▶ Data provided:
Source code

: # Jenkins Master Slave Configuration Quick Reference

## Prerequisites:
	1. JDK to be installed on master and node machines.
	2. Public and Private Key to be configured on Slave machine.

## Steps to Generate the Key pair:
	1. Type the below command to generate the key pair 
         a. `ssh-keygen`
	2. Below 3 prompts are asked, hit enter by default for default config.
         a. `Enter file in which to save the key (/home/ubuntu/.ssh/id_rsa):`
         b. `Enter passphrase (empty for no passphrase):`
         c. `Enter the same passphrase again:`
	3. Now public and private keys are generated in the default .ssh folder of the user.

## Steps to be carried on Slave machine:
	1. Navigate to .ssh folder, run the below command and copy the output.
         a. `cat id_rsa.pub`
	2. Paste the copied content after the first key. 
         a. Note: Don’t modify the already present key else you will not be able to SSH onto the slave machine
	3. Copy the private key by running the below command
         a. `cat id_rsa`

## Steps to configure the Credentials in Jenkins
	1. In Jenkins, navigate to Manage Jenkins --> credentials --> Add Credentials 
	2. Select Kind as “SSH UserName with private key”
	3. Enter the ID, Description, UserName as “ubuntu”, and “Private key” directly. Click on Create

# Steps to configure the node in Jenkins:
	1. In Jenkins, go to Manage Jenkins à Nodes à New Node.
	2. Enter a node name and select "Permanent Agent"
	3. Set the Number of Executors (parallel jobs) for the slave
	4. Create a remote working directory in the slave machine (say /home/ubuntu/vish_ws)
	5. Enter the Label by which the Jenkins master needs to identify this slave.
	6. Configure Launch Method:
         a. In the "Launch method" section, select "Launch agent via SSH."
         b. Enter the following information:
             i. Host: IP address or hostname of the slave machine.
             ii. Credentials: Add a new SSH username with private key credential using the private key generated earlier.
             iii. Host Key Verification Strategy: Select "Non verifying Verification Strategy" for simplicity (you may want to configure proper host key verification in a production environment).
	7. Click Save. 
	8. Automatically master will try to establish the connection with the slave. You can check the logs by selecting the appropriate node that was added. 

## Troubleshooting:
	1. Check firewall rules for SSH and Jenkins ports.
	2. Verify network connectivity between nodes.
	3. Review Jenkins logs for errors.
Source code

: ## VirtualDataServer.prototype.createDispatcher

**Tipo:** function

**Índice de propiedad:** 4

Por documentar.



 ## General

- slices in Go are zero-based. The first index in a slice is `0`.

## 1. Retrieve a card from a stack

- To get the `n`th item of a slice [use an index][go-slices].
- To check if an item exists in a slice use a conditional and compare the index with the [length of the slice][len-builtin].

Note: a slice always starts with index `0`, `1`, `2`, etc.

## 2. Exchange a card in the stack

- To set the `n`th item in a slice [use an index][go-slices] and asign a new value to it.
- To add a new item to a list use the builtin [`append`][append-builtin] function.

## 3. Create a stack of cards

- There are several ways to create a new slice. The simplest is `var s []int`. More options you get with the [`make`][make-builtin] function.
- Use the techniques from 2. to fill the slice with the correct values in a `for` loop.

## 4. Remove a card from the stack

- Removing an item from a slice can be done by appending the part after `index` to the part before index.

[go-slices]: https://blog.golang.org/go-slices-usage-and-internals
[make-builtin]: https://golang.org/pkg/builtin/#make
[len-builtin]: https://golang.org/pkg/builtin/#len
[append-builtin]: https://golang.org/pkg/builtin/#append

▶ What is required: Whenever a line of the material above contains the string "folder", copy that line out.

▶ Finished task:
	3. Now public and private keys are generated in the default .ssh folder of the user.
	1. Navigate to .ssh folder, run the below command and copy the output.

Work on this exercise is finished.